Menuju konten utama

Ratna Sarumpaet Pakai Rekening Pribadi untuk Galang Dana, Masalah?

Jika tak punya rekening yayasan atau perkumpulan, bisa bekerja sama dengan organisasi lain.

Ratna Sarumpaet Pakai Rekening Pribadi untuk Galang Dana, Masalah?
Ratna Sarumpaet memberikan keterangan kepada media di kediamannya di Jl. Kampung Melayu Kecil 5, Jakarta Timur, Rabu (3/10/2018). Ratna Sarumpaet mengaku berbohong terkait penganiayaan yang menimpa dirinya. tirto.id/Andrey Gromico

tirto.id - Ratna Sarumpaet membuat hoaks soal penganiayaan yang mengakibatkan wajahnya bengkak. Saat ditelusuri, pihak kepolisian mendapati bengkak di wajah Ratna ternyata karena operasi plastik.

Operasi plastik Ratna dilakukan di Rumah Sakit Khusus (RSK) Bedah Bina Estetika di Menteng, Jakarta Pusat. Ini diketahui karena polisi menemukan nomor rekening 2721360727 atas nama Ratna melakukan transaksi untuk biaya operasi ke rumah sakit itu. Nomor rekening tercatat sedikitnya tiga kali bertransaksi yang seluruhnya senilai Rp90 juta.
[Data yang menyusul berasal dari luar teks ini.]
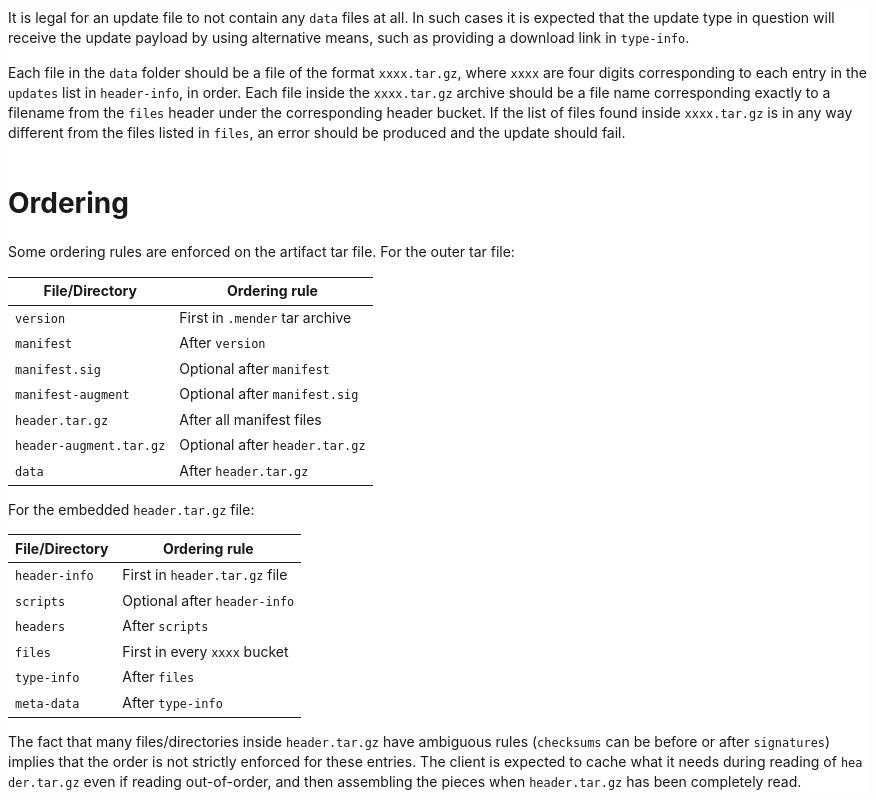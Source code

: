It is legal for an update file to not contain any `data` files at all. In such
cases it is expected that the update type in question will receive the update
payload by using alternative means, such as providing a download link in
`type-info`.

Each file in the `data` folder should be a file of the format `xxxx.tar.gz`,
where `xxxx` are four digits corresponding to each entry in the `updates` list
in `header-info`, in order. Each file inside the `xxxx.tar.gz` archive should be
a file name corresponding exactly to a filename from the `files` header under
the corresponding header bucket. If the list of files found inside `xxxx.tar.gz`
is in any way different from the files listed in `files`, an error should be
produced and the update should fail.


Ordering
========

Some ordering rules are enforced on the artifact tar file. For the outer tar
file:

| File/Directory            | Ordering rule                  |
|---------------------------|--------------------------------|
| `version`                 | First in `.mender` tar archive |
| `manifest`                | After `version`                |
| `manifest.sig`            | Optional after `manifest`      |
| `manifest-augment`        | Optional after `manifest.sig`  |
| `header.tar.gz`           | After all manifest files       |
| `header-augment.tar.gz`   | Optional after `header.tar.gz` |
| `data`                    | After `header.tar.gz`          |

For the embedded `header.tar.gz` file:

| File/Directory  | Ordering rule                 |
|-----------------|-------------------------------|
| `header-info`   | First in `header.tar.gz` file |
| `scripts`       | Optional after `header-info`  |
| `headers`       | After `scripts`               |
| `files`         | First in every `xxxx` bucket  |
| `type-info`     | After `files`                 |
| `meta-data`     | After `type-info`             |

The fact that many files/directories inside `header.tar.gz` have ambiguous rules
(`checksums` can be before or after `signatures`) implies that the order is not
strictly enforced for these entries. The client is expected to cache what it
needs during reading of `header.tar.gz` even if reading out-of-order, and then
assembling the pieces when `header.tar.gz` has been completely read.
Sekilas, tak ada masalah dengan transaksi tersebut. Namun jika diperhatikan lebih detail, nomor rekening yang dipakai untuk membayar operasi itu juga digunakan Ratna Sarumpaet untuk menggalang dana bantuan sosial bagi korban kecelakaan kapal motor Sinar Bangun di Danau Toba, Sumatera Utara.

Pada 29 Juni 2018, putri Ratna, Atiqah Hasiholan membuka pengumuman tentang penggalangan dana tersebut melalui akun Instagram miliknya. Pengumpulan dana itu dilakukan atas nama Ratna Sarumpaet Crisis Center dengan mencantumkan nomor rekening pribadi Ratna.

"Ratna Sarumpaet Crisis Center besok akan pergi bertemu dengan keluarga yang ditinggalkan. Banyak dari mereka dengan status ekonomi kurang mampu. Yang ingin berbagi, silahkan kirimkan dana untuk bantuan keluarga2 korban ke rekening BCA 2721360727," tulis Atiqah di akun Instagramnya.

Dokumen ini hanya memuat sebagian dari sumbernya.